Every record here needs to be written out again exactly.

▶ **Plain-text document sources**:
==============================

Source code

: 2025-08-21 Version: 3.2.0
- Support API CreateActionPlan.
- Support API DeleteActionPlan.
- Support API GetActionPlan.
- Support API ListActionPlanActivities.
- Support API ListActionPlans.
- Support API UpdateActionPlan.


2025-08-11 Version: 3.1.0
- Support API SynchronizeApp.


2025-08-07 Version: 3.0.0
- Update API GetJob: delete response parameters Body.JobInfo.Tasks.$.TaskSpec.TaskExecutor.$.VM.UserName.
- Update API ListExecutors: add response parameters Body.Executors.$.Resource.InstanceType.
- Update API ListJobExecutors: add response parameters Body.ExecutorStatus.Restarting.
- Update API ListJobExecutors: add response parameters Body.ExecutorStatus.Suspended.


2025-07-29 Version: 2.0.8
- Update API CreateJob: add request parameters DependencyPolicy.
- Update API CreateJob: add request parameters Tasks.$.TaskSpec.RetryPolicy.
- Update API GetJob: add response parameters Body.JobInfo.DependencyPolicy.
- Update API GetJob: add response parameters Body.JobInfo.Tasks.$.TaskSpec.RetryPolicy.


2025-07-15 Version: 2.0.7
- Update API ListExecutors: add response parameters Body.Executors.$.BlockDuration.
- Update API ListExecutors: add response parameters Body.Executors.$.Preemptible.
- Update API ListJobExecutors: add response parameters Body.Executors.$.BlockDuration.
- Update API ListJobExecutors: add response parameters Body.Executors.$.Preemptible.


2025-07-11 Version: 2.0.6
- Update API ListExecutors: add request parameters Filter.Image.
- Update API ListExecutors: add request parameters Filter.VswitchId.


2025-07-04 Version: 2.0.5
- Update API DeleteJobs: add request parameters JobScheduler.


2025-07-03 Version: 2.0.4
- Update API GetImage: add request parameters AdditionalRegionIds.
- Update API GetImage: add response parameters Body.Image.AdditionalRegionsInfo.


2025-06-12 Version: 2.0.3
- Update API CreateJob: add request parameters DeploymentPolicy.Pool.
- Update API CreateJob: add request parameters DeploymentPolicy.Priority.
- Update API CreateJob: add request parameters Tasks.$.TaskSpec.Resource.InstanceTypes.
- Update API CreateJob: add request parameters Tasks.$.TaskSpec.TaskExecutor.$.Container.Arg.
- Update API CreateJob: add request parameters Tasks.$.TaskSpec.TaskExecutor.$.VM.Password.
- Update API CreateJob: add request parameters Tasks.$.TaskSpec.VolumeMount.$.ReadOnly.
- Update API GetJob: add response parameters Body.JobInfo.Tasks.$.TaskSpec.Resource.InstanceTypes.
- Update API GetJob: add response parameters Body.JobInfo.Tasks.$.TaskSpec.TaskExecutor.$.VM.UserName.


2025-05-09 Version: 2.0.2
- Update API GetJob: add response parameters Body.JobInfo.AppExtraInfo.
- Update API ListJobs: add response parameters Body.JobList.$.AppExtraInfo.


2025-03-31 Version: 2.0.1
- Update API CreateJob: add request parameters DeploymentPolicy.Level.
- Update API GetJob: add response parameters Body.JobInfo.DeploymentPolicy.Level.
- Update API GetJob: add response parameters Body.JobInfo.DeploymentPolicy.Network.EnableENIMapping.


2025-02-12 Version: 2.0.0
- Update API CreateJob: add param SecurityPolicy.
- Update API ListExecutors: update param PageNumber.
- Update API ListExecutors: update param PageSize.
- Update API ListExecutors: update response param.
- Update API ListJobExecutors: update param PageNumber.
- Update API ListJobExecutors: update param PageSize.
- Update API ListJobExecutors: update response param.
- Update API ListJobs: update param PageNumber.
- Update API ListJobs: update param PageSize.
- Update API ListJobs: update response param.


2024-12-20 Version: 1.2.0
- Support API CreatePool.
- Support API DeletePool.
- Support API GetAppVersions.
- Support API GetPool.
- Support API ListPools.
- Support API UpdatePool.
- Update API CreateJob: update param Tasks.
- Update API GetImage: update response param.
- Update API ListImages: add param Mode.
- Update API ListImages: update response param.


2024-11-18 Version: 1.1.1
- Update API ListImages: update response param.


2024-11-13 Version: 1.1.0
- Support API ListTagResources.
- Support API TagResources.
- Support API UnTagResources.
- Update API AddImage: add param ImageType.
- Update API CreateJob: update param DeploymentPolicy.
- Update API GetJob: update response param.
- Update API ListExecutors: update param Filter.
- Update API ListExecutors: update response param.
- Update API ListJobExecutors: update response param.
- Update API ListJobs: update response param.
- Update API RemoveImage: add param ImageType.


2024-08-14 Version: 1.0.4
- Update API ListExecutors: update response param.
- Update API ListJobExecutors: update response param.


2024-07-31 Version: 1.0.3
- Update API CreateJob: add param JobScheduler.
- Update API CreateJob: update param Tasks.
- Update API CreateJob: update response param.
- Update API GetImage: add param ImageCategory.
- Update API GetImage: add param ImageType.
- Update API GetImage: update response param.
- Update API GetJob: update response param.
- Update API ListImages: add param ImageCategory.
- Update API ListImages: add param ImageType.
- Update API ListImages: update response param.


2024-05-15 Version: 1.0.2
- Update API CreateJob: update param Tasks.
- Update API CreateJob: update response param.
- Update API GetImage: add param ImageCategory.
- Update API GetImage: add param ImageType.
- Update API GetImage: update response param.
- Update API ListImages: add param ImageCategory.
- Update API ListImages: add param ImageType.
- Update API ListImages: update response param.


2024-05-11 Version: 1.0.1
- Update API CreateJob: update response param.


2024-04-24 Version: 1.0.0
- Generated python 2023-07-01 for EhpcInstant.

==============================

▶ **Final answer**:
Source code

: 2025-08-21 Version: 3.2.0
- Support API CreateActionPlan.
- Support API DeleteActionPlan.
- Support API GetActionPlan.
- Support API ListActionPlanActivities.
- Support API ListActionPlans.
- Support API UpdateActionPlan.


2025-08-11 Version: 3.1.0
- Support API SynchronizeApp.


2025-08-07 Version: 3.0.0
- Update API GetJob: delete response parameters Body.JobInfo.Tasks.$.TaskSpec.TaskExecutor.$.VM.UserName.
- Update API ListExecutors: add response parameters Body.Executors.$.Resource.InstanceType.
- Update API ListJobExecutors: add response parameters Body.ExecutorStatus.Restarting.
- Update API ListJobExecutors: add response parameters Body.ExecutorStatus.Suspended.


2025-07-29 Version: 2.0.8
- Update API CreateJob: add request parameters DependencyPolicy.
- Update API CreateJob: add request parameters Tasks.$.TaskSpec.RetryPolicy.
- Update API GetJob: add response parameters Body.JobInfo.DependencyPolicy.
- Update API GetJob: add response parameters Body.JobInfo.Tasks.$.TaskSpec.RetryPolicy.


2025-07-15 Version: 2.0.7
- Update API ListExecutors: add response parameters Body.Executors.$.BlockDuration.
- Update API ListExecutors: add response parameters Body.Executors.$.Preemptible.
- Update API ListJobExecutors: add response parameters Body.Executors.$.BlockDuration.
- Update API ListJobExecutors: add response parameters Body.Executors.$.Preemptible.


2025-07-11 Version: 2.0.6
- Update API ListExecutors: add request parameters Filter.Image.
- Update API ListExecutors: add request parameters Filter.VswitchId.


2025-07-04 Version: 2.0.5
- Update API DeleteJobs: add request parameters JobScheduler.


2025-07-03 Version: 2.0.4
- Update API GetImage: add request parameters AdditionalRegionIds.
- Update API GetImage: add response parameters Body.Image.AdditionalRegionsInfo.


2025-06-12 Version: 2.0.3
- Update API CreateJob: add request parameters DeploymentPolicy.Pool.
- Update API CreateJob: add request parameters DeploymentPolicy.Priority.
- Update API CreateJob: add request parameters Tasks.$.TaskSpec.Resource.InstanceTypes.
- Update API CreateJob: add request parameters Tasks.$.TaskSpec.TaskExecutor.$.Container.Arg.
- Update API CreateJob: add request parameters Tasks.$.TaskSpec.TaskExecutor.$.VM.Password.
- Update API CreateJob: add request parameters Tasks.$.TaskSpec.VolumeMount.$.ReadOnly.
- Update API GetJob: add response parameters Body.JobInfo.Tasks.$.TaskSpec.Resource.InstanceTypes.
- Update API GetJob: add response parameters Body.JobInfo.Tasks.$.TaskSpec.TaskExecutor.$.VM.UserName.


2025-05-09 Version: 2.0.2
- Update API GetJob: add response parameters Body.JobInfo.AppExtraInfo.
- Update API ListJobs: add response parameters Body.JobList.$.AppExtraInfo.


2025-03-31 Version: 2.0.1
- Update API CreateJob: add request parameters DeploymentPolicy.Level.
- Update API GetJob: add response parameters Body.JobInfo.DeploymentPolicy.Level.
- Update API GetJob: add response parameters Body.JobInfo.DeploymentPolicy.Network.EnableENIMapping.


2025-02-12 Version: 2.0.0
- Update API CreateJob: add param SecurityPolicy.
- Update API ListExecutors: update param PageNumber.
- Update API ListExecutors: update param PageSize.
- Update API ListExecutors: update response param.
- Update API ListJobExecutors: update param PageNumber.
- Update API ListJobExecutors: update param PageSize.
- Update API ListJobExecutors: update response param.
- Update API ListJobs: update param PageNumber.
- Update API ListJobs: update param PageSize.
- Update API ListJobs: update response param.


2024-12-20 Version: 1.2.0
- Support API CreatePool.
- Support API DeletePool.
- Support API GetAppVersions.
- Support API GetPool.
- Support API ListPools.
- Support API UpdatePool.
- Update API CreateJob: update param Tasks.
- Update API GetImage: update response param.
- Update API ListImages: add param Mode.
- Update API ListImages: update response param.


2024-11-18 Version: 1.1.1
- Update API ListImages: update response param.


2024-11-13 Version: 1.1.0
- Support API ListTagResources.
- Support API TagResources.
- Support API UnTagResources.
- Update API AddImage: add param ImageType.
- Update API CreateJob: update param DeploymentPolicy.
- Update API GetJob: update response param.
- Update API ListExecutors: update param Filter.
- Update API ListExecutors: update response param.
- Update API ListJobExecutors: update response param.
- Update API ListJobs: update response param.
- Update API RemoveImage: add param ImageType.


2024-08-14 Version: 1.0.4
- Update API ListExecutors: update response param.
- Update API ListJobExecutors: update response param.


2024-07-31 Version: 1.0.3
- Update API CreateJob: add param JobScheduler.
- Update API CreateJob: update param Tasks.
- Update API CreateJob: update response param.
- Update API GetImage: add param ImageCategory.
- Update API GetImage: add param ImageType.
- Update API GetImage: update response param.
- Update API GetJob: update response param.
- Update API ListImages: add param ImageCategory.
- Update API ListImages: add param ImageType.
- Update API ListImages: update response param.


2024-05-15 Version: 1.0.2
- Update API CreateJob: update param Tasks.
- Update API CreateJob: update response param.
- Update API GetImage: add param ImageCategory.
- Update API GetImage: add param ImageType.
- Update API GetImage: update response param.
- Update API ListImages: add param ImageCategory.
- Update API ListImages: add param ImageType.
- Update API ListImages: update response param.


2024-05-11 Version: 1.0.1
- Update API CreateJob: update response param.


2024-04-24 Version: 1.0.0
- Generated python 2023-07-01 for EhpcInstant.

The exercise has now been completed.